Un viernes más llega la hora del cuento. Esta sección ha hecho que bucee mucho en mis archivos y me está permitiendo el reencuentro con mi "fondo" de relatos. Es estupendo.
Bueno.... ahora a decidir..... Voy a volver a retomar a Saki, a H.H. Munro porque me encantan, pero prometo que poco a poco iré poniendo más cosas, incluso el relato con el que me obsequió mi profesora, la que me ayudó con esto de contar cuentos y que no he compartido nunca con nadie.
Hoy, de H.H.Munro, "Saki", "La reticencia de Lady Anne"

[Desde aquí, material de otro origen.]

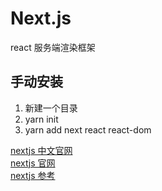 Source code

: # Next.js

react 服务端渲染框架

## 手动安装

1. 新建一个目录
2. yarn init
3. yarn add next react react-dom

[nextjs 中文官网](https://www.nextjs.cn/)  
[nextjs 官网](https://nextjs.org/learn/basics/create-nextjs-app/setup)  
[nextjs 参考](https://nextjs.frontendx.cn/)
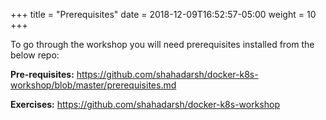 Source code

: +++
title = "Prerequisites"
date = 2018-12-09T16:52:57-05:00
weight = 10
+++

To go through the workshop you will need prerequisites installed from the below repo: 

**Pre-requisites:** https://github.com/shahadarsh/docker-k8s-workshop/blob/master/prerequisites.md

**Exercises:** https://github.com/shahadarsh/docker-k8s-workshop

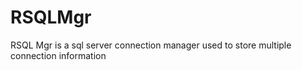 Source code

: # RSQLMgr
RSQL Mgr is a sql server connection manager used to store multiple connection information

Egbert entró en la ámplia sala en penumbra con el aire de quien no sabe si lo aguarda un arrullo o una bomba, y se encuentra preparado para cualquiera de las dos eventualidades. La brutal disputa doméstica sostenida en la mesa no había tenido final definitivo, y la cuestión era hasta que punto Lady Anne estaba de humor para renovar las hostilidades o renunciar a ellas. La postura que había asumido en el sillón junto a la mesa de té era más bien elaboradamente rígida; el pince-nez, esas gafillas sujetas a la nariz de Egbert, tampoco lo ayudaban a discernir la expresión de su rostro en la penumbra de aquella tarde de diciembre.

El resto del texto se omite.